Listed records
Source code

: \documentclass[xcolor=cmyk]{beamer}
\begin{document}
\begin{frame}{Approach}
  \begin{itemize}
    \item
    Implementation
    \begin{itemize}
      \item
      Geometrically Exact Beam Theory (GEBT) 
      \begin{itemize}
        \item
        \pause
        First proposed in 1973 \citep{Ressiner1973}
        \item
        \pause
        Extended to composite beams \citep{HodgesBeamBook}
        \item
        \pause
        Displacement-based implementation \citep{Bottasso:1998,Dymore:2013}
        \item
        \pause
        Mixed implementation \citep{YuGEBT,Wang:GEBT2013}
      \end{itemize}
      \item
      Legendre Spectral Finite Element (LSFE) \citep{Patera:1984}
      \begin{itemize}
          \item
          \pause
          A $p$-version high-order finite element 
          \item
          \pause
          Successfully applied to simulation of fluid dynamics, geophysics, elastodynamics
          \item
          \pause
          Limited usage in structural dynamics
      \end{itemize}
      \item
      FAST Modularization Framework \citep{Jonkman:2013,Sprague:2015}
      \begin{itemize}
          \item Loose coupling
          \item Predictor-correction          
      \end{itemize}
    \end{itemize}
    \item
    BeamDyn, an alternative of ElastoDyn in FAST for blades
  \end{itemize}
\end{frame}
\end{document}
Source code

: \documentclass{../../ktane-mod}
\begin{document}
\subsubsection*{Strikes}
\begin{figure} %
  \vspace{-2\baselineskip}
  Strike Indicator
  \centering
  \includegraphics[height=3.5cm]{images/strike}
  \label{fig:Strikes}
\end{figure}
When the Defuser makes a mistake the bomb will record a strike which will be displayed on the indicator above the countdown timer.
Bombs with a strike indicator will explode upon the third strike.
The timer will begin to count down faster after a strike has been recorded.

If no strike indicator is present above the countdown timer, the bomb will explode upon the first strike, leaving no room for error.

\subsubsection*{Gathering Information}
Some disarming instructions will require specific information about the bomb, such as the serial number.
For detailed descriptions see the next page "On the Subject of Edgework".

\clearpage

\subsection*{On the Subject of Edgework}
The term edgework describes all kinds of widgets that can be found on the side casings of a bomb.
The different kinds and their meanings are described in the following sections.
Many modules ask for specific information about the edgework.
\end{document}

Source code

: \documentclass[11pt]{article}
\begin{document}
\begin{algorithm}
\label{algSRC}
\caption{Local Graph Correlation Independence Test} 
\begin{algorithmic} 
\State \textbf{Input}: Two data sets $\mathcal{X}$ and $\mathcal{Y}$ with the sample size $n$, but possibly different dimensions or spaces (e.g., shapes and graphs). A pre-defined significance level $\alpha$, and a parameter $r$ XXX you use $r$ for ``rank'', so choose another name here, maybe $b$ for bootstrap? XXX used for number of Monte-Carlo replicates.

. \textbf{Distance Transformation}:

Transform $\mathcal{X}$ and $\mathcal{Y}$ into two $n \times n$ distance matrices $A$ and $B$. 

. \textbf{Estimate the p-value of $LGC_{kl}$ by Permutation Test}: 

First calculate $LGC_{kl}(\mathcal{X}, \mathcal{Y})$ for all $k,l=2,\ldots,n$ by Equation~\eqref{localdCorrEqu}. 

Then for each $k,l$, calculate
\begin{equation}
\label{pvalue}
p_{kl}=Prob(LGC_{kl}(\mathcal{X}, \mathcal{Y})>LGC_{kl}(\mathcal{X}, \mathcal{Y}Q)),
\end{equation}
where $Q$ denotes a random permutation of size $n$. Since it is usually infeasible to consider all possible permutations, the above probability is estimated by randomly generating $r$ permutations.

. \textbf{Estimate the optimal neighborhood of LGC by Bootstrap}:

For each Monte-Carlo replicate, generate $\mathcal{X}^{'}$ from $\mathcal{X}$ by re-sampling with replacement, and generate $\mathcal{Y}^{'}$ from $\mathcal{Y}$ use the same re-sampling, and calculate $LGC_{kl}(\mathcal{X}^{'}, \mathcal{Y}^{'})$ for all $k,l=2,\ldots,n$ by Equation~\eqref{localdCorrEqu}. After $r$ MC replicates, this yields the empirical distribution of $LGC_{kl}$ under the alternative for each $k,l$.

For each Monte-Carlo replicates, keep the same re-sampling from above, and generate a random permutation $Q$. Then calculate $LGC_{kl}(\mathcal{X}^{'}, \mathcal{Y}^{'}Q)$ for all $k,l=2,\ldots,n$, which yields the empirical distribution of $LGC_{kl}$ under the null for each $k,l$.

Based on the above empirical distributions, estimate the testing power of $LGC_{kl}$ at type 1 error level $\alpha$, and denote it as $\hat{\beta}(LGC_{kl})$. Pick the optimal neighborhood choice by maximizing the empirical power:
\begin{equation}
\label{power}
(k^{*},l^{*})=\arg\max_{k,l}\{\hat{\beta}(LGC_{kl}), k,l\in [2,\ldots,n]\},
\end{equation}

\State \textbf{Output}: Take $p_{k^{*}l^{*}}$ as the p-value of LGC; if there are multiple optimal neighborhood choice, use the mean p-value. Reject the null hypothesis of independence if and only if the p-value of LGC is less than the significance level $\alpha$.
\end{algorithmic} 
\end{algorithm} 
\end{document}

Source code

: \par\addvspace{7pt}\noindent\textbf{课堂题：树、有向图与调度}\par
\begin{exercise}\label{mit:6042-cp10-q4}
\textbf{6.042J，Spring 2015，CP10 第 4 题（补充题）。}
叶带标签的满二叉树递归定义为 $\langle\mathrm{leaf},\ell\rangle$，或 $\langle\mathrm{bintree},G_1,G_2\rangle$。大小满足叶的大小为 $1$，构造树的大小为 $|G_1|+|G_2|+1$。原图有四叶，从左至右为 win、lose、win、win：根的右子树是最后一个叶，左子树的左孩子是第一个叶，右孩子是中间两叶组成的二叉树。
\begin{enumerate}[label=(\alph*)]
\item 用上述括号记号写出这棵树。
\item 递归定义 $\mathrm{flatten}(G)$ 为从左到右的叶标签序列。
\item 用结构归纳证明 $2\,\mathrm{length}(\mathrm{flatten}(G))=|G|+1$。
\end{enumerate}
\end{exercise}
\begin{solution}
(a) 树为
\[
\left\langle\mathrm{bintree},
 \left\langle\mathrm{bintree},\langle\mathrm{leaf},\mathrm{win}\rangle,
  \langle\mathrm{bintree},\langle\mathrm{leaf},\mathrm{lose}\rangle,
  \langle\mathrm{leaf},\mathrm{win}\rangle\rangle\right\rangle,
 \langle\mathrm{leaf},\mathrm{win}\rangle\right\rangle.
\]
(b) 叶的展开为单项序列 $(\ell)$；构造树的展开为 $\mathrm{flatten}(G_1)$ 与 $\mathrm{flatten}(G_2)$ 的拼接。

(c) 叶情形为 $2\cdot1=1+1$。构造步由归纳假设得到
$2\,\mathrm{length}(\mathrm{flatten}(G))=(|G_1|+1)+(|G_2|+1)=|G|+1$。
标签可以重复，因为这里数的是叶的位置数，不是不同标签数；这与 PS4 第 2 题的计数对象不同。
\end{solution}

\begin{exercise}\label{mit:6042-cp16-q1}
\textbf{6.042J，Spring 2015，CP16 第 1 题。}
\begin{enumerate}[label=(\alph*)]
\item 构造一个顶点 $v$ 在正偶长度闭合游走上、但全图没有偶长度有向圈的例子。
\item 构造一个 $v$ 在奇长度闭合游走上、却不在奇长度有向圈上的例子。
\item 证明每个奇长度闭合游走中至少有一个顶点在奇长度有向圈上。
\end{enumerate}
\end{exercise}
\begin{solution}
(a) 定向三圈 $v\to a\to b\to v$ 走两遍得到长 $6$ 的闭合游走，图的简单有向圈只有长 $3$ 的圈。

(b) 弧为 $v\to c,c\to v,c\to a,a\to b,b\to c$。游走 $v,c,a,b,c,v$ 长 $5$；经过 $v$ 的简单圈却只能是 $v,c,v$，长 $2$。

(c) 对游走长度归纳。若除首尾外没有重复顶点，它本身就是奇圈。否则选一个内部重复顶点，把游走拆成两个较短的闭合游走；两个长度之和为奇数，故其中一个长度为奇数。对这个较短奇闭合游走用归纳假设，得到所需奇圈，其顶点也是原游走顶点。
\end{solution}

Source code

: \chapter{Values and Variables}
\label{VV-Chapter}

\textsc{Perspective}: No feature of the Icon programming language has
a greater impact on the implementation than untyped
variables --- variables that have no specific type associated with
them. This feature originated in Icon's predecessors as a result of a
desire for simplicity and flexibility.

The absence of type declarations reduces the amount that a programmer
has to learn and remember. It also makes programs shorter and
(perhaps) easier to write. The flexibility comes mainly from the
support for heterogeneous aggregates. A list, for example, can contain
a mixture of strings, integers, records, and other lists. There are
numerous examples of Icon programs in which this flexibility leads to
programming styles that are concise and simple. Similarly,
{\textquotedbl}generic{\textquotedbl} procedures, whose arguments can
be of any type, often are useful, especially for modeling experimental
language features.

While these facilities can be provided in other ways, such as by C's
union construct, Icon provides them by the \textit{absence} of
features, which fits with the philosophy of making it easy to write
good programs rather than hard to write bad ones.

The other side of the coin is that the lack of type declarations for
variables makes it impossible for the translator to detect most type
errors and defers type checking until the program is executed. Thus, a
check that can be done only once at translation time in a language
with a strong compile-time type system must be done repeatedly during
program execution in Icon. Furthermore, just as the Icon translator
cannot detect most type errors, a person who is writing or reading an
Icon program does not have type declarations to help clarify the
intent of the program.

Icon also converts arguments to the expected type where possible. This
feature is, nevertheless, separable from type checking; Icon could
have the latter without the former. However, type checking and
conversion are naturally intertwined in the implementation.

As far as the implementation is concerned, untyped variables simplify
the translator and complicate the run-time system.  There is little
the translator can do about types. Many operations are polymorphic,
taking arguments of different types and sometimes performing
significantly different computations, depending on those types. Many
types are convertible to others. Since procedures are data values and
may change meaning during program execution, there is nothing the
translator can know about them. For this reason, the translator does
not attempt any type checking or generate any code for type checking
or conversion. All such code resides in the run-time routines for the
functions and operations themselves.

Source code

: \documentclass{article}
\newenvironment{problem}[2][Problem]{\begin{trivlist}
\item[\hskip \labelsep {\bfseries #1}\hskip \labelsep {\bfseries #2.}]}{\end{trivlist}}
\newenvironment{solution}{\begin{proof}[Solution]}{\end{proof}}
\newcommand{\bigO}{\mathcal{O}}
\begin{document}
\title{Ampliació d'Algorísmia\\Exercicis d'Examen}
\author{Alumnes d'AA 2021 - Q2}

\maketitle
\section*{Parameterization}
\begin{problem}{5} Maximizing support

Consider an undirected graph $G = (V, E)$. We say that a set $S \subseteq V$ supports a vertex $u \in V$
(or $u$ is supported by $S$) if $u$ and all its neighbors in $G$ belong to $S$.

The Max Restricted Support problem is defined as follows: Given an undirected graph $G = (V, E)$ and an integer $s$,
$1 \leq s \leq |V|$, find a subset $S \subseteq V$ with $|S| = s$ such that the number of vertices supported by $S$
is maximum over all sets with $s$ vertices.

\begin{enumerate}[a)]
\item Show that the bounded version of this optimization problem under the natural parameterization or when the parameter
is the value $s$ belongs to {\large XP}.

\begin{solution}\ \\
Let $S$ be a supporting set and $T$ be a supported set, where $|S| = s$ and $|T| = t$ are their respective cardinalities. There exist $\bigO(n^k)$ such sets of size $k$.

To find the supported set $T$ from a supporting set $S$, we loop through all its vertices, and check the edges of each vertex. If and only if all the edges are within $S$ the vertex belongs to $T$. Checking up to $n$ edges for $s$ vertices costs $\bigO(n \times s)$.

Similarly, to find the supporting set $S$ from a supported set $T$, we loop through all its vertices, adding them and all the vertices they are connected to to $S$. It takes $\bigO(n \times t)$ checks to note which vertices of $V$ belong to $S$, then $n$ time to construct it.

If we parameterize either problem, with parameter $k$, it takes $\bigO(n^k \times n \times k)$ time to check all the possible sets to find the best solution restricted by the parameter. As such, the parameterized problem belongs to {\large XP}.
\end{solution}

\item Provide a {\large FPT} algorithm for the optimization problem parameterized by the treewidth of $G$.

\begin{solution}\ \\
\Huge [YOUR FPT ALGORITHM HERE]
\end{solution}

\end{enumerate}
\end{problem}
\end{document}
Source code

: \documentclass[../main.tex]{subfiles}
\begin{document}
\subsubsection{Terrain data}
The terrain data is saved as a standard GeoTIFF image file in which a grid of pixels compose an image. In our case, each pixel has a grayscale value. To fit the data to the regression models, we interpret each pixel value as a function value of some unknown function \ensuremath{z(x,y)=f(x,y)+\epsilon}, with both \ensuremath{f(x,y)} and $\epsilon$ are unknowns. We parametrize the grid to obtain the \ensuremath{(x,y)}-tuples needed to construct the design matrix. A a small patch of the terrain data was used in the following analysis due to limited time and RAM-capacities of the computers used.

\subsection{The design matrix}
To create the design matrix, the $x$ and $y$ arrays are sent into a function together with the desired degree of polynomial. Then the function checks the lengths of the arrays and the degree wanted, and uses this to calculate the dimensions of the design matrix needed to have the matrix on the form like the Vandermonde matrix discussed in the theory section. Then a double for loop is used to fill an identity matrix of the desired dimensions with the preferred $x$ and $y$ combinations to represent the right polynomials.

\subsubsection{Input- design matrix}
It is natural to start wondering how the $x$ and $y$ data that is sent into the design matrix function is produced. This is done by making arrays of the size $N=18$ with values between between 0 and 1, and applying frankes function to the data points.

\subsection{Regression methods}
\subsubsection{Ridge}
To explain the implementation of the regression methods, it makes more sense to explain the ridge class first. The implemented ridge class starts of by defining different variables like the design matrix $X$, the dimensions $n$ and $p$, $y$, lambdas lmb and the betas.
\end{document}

Task description
Find the word "leaf" in the entries above, then copy each line that holds it.

Answer for the task
叶带标签的满二叉树递归定义为 $\langle\mathrm{leaf},\ell\rangle$，或 $\langle\mathrm{bintree},G_1,G_2\rangle$。大小满足叶的大小为 $1$，构造树的大小为 $|G_1|+|G_2|+1$。原图有四叶，从左至右为 win、lose、win、win：根的右子树是最后一个叶，左子树的左孩子是第一个叶，右孩子是中间两叶组成的二叉树。
 \left\langle\mathrm{bintree},\langle\mathrm{leaf},\mathrm{win}\rangle,
  \langle\mathrm{bintree},\langle\mathrm{leaf},\mathrm{lose}\rangle,
  \langle\mathrm{leaf},\mathrm{win}\rangle\rangle\right\rangle,
 \langle\mathrm{leaf},\mathrm{win}\rangle\right\rangle.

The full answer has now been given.